*Task brief*. Where a line in the entries below contains the word "frac", count it. Return the total alone.

Data records:
******************************

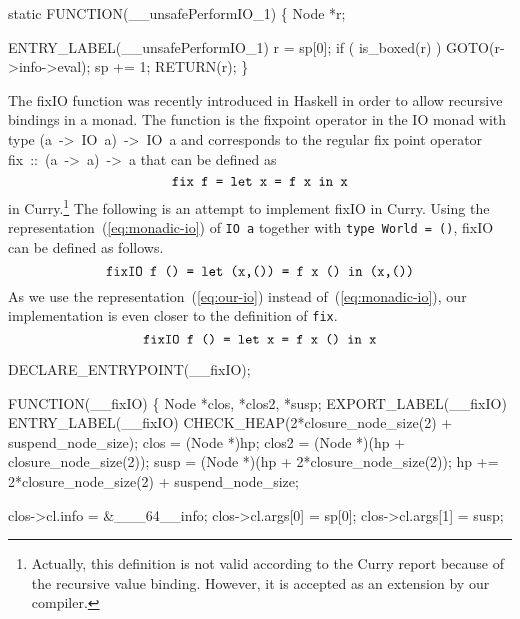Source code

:static
FUNCTION(__unsafePerformIO_1)
\{
    Node *r;

 ENTRY_LABEL(__unsafePerformIO_1)
    r = sp[0];
    if ( is_boxed(r) )
        GOTO(r->info->eval);
    sp += 1;
    RETURN(r);
\}

\nwendcode{}\nwdocspar
The {\Tt{}fixIO\nwendquote} function was recently introduced in Haskell in order to
allow recursive bindings in a monad. The function is the fixpoint
operator in the IO monad with type {\Tt{}(a\ ->\ IO\ a)\ ->\ IO\ a\nwendquote} and
corresponds to the regular fix point operator {\Tt{}fix\ ::\ (a\ ->\ a)\ ->\ a\nwendquote}
that can be defined as
\begin{equation}
  \mbox{\texttt{fix f = let x = f x in x}}\label{eq:fix}
\end{equation}
in Curry.\footnote{Actually, this definition is not valid according to
the Curry report because of the recursive value binding. However, it
is accepted as an extension by our compiler.} The following is an
attempt to implement fixIO in Curry. Using the
representation~(\ref{eq:monadic-io}) of \texttt{IO a} together with
\texttt{type World = ()}, {\Tt{}fixIO\nwendquote} can be defined as follows.
\begin{equation}
  \mbox{\texttt{fixIO f () = let (x,()) = f x () in (x,())}}\label{eq:fixIO}
\end{equation}
As we use the representation~(\ref{eq:our-io}) instead
of~(\ref{eq:monadic-io}), our implementation is even closer to the
definition of \texttt{fix}.
\begin{equation}
  \mbox{\texttt{fixIO f () = let x = f x () in x}}\label{eq:our-fixIO}
\end{equation}

\nwenddocs{}\plusendmoddef\nwstartdeflinemarkup{}\nwenddeflinemarkup
DECLARE_ENTRYPOINT(__fixIO);

FUNCTION(__fixIO)
\{
    Node *clos, *clos2, *susp;
    EXPORT_LABEL(__fixIO)
 ENTRY_LABEL(__fixIO)
    CHECK_HEAP(2*closure_node_size(2) + suspend_node_size);
    clos  = (Node *)hp;
    clos2 = (Node *)(hp + closure_node_size(2));
    susp  = (Node *)(hp + 2*closure_node_size(2));
    hp   += 2*closure_node_size(2) + suspend_node_size;

    clos->cl.info    = &___64__info;
    clos->cl.args[0] = sp[0];
    clos->cl.args[1] = susp;

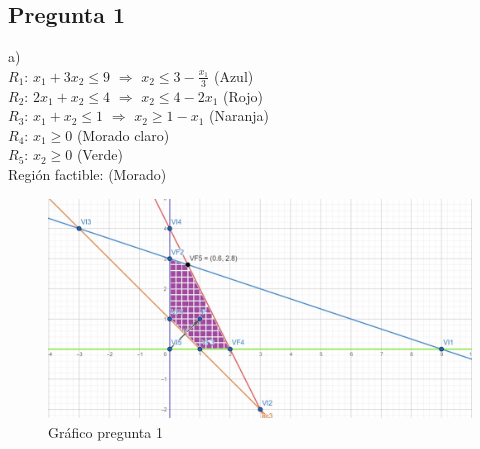 \documentclass{article}
\begin{document}
	
	\begin{flushleft}
		
		\section{Pregunta 1}
		a) \\
		$R_1$: $x_1 + 3x_2 \leq 9$ $\Rightarrow$ $x_2 \leq 3-\frac{x_1}{3} $ (Azul)\\
		$R_2$: $2x_1 + x_2 \leq 4$ $\Rightarrow$ $x_2 \leq 4-2x_1$ (Rojo)\\
		$R_3$: $x_1 + x_2 \leq 1$ $\Rightarrow$ $x_2 \geq 1-x_1 $ (Naranja)\\
		$R_4$: $x_1 \geq 0$ (Morado claro)\\
		$R_5$: $x_2 \geq 0$ (Verde)\\
		Región factible: (Morado)
		
		\vspace{0.5cm}

		\begin{figure}[ht]
			\centering
			\includegraphics[width=1.1\textwidth]{grafico1.jpg}
			\caption{Gráfico pregunta 1}
			\label{fig:grafico}
		\end{figure}

		\newpage


\end{flushleft}
\end{document}
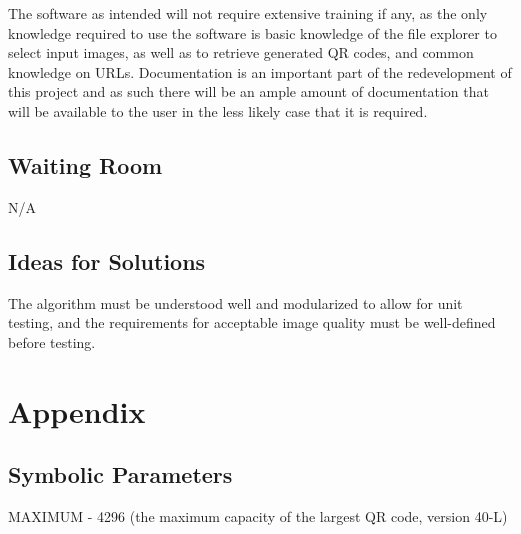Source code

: \documentclass[12pt, titlepage]{article}
\begin{document}
	The software as intended will not require extensive training if any, as the 
	only knowledge required to use the software is basic knowledge of the file 
	explorer to select input images, as well as to retrieve generated QR codes, 
	and common knowledge on URLs. Documentation is an important part of the 
	redevelopment of this project and as such there will be an ample amount of 
	documentation that will be available to the user in the less likely case that it is required.

\subsection{Waiting Room}
	
	N/A
	
\subsection{Ideas for Solutions}

	The algorithm must be understood well and modularized to allow for unit 
	testing, and the requirements for acceptable image quality must be 
	well-defined before testing.





\newpage

\section{Appendix}


\subsection{Symbolic Parameters}

MAXIMUM - 4296 (the maximum capacity of the largest QR code, version 40-L)
\end{document}
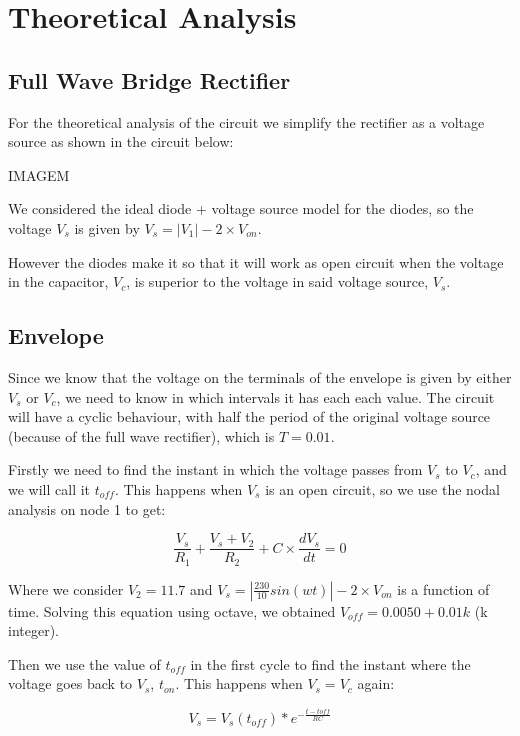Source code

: \section{Theoretical Analysis}
\label{sec:analysis}

\subsection{Full Wave Bridge Rectifier}
For the theoretical analysis of the circuit we simplify the rectifier as a voltage source as shown in the circuit below:

IMAGEM

We considered the ideal diode + voltage source model for the diodes, so the voltage $V_s$ is given by $V_s= |V_1|-2\times V_{on}$.
\par
However the diodes make it so that it will work as open circuit when the voltage in the capacitor, $V_c$, is superior to the voltage in said voltage source, $V_s$.

\subsection{Envelope}
Since we know that the voltage on the terminals of the envelope is given by either $V_s$ or $V_c$, we need to know in which intervals it has each each value. The circuit will have a cyclic behaviour, with half the period of the original voltage source (because of the full wave rectifier), which is $T=0.01$.
\par
Firstly we need to find the instant in which the voltage passes from $V_s$ to $V_c$, and we will call it $t_{off}$. This happens when $V_s$ is an open circuit, so we use the nodal analysis on node 1 to get:

\begin{equation}\label{eq:t_off}
\frac{V_s}{R_1}+\frac{V_s+V_2}{R_2}+C\times\frac{dV_s}{dt}=0
\end{equation}

Where we consider $V_2=11.7$ and $V_s=|\frac{230}{10} sin(wt)|-2\times V_{on}$ is a function of time. Solving this equation using octave, we obtained $V_{off}=0.0050 + 0.01k$ (k integer).
\par
Then we use the value of $t_{off}$ in the first cycle to find the instant where the voltage goes back to $V_s$, $t_{on}$. This happens when $V_s=V_c$ again:

\begin{equation}\label{eq:t_on}
V_s=V_s(t_{off})*e^{-\frac{t-t{off}}{RC}}
\end{equation}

******************************

*Result*. 4